[PROBLEM REQUIREMENTS]
The lines from the one containing "- **Camel-152** ->" through the final line of the data below must be written out exactly, both included, and nothing more.

Start of SOURCE RECORDS

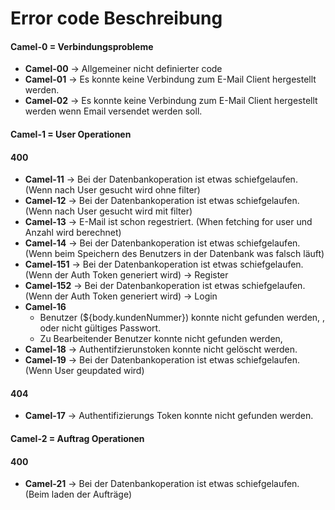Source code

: # Error code Beschreibung
#### Camel-0 = Verbindungsprobleme
- **Camel-00** -> Allgemeiner nicht definierter code
- **Camel-01** -> Es konnte keine Verbindung zum E-Mail Client hergestellt werden.
- **Camel-02** -> Es konnte keine Verbindung zum E-Mail Client hergestellt werden wenn Email versendet werden soll.

#### Camel-1 = User Operationen
#### 400
- **Camel-11** -> Bei der Datenbankoperation ist etwas schiefgelaufen. (Wenn nach User gesucht wird ohne filter)
- **Camel-12** -> Bei der Datenbankoperation ist etwas schiefgelaufen. (Wenn nach User gesucht wird mit filter)
- **Camel-13** -> E-Mail ist schon regestriert. (When fetching for user und Anzahl wird berechnet)
- **Camel-14** -> Bei der Datenbankoperation ist etwas schiefgelaufen. (Wenn beim Speichern des Benutzers in der Datenbank was falsch läuft)
- **Camel-151** -> Bei der Datenbankoperation ist etwas schiefgelaufen. (Wenn der Auth Token generiert wird) -> Register
- **Camel-152** -> Bei der Datenbankoperation ist etwas schiefgelaufen. (Wenn der Auth Token generiert wird) -> Login
- **Camel-16**
    - Benutzer (${body.kundenNummer}) konnte nicht gefunden werden, , oder nicht gültiges Passwort.
    - Zu Bearbeitender Benutzer konnte nicht gefunden werden,
- **Camel-18** -> Authentifzierunstoken konnte nicht gelöscht werden.
- **Camel-19** -> Bei der Datenbankoperation ist etwas schiefgelaufen. (Wenn User geupdated wird)


#### 404
- **Camel-17** -> Authentifizierungs Token konnte nicht gefunden werden.

#### Camel-2 = Auftrag Operationen
#### 400
- **Camel-21** -> Bei der Datenbankoperation ist etwas schiefgelaufen. (Beim laden der Aufträge)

End of SOURCE RECORDS

[EXERCISE RESULT]
- **Camel-152** -> Bei der Datenbankoperation ist etwas schiefgelaufen. (Wenn der Auth Token generiert wird) -> Login
- **Camel-16**
    - Benutzer (${body.kundenNummer}) konnte nicht gefunden werden, , oder nicht gültiges Passwort.
    - Zu Bearbeitender Benutzer konnte nicht gefunden werden,
- **Camel-18** -> Authentifzierunstoken konnte nicht gelöscht werden.
- **Camel-19** -> Bei der Datenbankoperation ist etwas schiefgelaufen. (Wenn User geupdated wird)


#### 404
- **Camel-17** -> Authentifizierungs Token konnte nicht gefunden werden.

#### Camel-2 = Auftrag Operationen
#### 400
- **Camel-21** -> Bei der Datenbankoperation ist etwas schiefgelaufen. (Beim laden der Aufträge)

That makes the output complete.